(Records contained in a dataset)
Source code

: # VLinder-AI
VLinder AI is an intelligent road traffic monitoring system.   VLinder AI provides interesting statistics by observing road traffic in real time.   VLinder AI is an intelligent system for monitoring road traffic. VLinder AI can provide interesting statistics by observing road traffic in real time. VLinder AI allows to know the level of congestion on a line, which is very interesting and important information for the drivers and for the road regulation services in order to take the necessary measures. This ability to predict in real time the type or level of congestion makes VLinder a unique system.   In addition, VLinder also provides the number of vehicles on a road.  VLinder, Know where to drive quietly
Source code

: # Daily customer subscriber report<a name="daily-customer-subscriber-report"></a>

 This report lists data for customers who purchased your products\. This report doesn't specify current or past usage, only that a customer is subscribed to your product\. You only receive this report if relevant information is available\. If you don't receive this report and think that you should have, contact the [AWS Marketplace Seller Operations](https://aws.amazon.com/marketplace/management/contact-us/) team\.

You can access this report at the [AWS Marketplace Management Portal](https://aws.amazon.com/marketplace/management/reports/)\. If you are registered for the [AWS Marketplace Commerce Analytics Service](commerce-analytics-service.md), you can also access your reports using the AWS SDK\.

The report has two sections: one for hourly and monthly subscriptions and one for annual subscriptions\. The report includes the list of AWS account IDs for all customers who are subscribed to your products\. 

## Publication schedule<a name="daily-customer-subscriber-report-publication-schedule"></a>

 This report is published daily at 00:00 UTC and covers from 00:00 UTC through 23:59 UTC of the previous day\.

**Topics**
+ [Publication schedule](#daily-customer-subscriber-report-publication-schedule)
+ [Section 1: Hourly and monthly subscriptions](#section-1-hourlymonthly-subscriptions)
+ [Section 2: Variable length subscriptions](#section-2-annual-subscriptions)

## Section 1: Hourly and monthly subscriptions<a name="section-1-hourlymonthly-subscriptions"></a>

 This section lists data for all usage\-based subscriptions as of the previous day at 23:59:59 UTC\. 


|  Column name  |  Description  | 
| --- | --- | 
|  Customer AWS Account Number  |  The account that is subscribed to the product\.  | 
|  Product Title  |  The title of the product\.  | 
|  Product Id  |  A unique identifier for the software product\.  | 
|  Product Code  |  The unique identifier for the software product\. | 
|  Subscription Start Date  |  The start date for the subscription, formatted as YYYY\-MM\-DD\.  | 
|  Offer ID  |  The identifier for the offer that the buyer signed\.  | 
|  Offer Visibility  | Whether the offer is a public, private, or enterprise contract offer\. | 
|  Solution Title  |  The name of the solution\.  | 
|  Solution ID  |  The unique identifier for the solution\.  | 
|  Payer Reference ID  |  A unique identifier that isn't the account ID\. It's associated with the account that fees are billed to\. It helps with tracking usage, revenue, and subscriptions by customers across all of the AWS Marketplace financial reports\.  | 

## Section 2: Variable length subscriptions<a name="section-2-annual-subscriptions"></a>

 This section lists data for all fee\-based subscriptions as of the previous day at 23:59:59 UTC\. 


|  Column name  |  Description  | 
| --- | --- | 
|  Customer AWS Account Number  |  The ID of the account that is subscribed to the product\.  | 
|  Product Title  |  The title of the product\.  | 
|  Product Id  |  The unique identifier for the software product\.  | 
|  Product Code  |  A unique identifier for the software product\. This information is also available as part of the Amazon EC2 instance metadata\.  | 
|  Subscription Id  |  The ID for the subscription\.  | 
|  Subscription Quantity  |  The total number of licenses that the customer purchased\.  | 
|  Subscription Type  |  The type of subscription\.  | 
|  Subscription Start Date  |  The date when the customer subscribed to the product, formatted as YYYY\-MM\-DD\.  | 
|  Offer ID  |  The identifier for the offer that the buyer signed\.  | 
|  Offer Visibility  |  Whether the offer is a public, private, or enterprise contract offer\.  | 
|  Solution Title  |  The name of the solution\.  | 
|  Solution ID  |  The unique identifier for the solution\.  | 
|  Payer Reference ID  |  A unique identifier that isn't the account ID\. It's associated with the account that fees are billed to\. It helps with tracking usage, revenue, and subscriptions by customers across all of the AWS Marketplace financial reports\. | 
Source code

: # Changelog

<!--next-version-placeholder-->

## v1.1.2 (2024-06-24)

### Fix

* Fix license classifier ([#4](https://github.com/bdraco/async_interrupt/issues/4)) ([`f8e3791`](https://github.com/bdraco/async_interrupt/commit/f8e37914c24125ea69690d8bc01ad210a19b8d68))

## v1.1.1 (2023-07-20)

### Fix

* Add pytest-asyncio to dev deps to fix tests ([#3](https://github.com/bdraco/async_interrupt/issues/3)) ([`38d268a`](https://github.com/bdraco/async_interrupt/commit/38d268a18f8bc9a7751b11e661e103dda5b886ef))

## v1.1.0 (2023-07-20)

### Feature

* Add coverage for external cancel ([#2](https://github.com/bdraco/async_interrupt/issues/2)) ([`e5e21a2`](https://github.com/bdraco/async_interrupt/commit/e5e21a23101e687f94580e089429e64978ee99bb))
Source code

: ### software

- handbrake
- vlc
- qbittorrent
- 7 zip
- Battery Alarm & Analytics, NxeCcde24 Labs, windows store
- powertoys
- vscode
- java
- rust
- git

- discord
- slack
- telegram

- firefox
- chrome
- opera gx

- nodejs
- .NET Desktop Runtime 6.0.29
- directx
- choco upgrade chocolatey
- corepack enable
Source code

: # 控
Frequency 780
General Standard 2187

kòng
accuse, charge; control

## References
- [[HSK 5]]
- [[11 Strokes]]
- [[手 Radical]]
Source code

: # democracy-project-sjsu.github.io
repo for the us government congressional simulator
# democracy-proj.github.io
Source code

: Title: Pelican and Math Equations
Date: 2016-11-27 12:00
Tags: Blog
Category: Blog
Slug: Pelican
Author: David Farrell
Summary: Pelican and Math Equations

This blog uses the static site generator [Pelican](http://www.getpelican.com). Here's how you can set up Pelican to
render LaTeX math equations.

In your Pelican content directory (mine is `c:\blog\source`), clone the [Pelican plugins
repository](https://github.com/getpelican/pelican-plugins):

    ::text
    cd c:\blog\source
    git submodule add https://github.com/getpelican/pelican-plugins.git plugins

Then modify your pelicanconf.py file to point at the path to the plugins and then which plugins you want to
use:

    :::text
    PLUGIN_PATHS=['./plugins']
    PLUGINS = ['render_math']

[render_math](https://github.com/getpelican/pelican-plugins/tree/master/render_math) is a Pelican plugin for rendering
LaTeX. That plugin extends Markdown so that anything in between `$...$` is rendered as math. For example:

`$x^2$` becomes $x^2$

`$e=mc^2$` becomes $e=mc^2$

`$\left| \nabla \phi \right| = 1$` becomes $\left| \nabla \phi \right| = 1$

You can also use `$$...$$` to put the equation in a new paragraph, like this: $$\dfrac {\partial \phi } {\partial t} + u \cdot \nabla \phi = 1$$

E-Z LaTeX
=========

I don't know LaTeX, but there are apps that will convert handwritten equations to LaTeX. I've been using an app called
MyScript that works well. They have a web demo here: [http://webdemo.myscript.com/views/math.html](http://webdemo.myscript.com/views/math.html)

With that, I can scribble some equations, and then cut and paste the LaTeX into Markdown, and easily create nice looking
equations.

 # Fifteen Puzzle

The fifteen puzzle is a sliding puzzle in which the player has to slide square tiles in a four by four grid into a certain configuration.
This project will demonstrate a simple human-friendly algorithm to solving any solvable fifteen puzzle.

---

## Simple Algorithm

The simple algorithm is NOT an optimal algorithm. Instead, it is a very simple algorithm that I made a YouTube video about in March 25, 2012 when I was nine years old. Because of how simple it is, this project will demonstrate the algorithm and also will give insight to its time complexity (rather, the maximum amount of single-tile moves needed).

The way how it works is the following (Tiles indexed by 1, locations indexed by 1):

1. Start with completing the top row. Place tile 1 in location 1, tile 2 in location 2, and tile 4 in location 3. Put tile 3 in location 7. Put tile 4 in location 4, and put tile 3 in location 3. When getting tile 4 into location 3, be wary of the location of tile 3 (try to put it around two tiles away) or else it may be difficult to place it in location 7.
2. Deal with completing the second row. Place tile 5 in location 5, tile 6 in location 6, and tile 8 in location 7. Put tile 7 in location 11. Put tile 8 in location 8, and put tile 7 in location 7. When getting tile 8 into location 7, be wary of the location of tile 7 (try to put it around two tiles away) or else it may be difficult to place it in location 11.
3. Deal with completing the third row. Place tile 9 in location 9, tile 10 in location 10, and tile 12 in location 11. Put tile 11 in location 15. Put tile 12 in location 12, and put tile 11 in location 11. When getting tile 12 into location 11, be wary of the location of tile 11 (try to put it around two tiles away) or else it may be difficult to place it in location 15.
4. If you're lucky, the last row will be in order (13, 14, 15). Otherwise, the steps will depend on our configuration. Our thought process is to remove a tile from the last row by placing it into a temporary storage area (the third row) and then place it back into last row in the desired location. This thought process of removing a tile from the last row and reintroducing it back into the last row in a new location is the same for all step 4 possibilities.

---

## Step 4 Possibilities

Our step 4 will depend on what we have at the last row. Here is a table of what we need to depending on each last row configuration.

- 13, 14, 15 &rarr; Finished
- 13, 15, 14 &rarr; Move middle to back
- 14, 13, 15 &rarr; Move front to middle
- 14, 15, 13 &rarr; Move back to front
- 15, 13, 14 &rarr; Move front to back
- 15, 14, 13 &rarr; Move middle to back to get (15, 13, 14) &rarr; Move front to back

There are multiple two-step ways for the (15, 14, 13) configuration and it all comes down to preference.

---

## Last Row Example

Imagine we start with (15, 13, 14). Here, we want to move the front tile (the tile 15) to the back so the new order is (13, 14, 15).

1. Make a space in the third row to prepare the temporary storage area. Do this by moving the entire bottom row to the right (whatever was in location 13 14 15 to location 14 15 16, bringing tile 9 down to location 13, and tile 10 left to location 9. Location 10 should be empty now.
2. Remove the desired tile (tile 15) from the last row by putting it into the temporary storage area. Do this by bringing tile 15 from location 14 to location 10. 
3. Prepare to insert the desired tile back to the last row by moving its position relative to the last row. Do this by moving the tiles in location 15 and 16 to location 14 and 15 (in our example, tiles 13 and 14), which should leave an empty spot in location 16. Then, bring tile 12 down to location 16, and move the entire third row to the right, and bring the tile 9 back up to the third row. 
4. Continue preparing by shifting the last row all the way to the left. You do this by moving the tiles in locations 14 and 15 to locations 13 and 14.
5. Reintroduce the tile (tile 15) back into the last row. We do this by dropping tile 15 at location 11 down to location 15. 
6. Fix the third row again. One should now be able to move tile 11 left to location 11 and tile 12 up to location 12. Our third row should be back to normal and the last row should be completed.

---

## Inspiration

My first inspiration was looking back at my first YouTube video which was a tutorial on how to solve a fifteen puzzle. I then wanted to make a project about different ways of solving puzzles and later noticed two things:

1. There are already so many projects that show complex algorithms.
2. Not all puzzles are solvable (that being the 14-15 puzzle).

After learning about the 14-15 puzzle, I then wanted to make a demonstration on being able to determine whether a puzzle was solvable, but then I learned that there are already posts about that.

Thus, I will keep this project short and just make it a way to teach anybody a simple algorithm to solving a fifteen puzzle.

Task item – Only lines with the word "previous" count here; copy every one from the records.

Output of the exercise –
 This report is published daily at 00:00 UTC and covers from 00:00 UTC through 23:59 UTC of the previous day\.
 This section lists data for all usage\-based subscriptions as of the previous day at 23:59:59 UTC\. 
 This section lists data for all fee\-based subscriptions as of the previous day at 23:59:59 UTC\. 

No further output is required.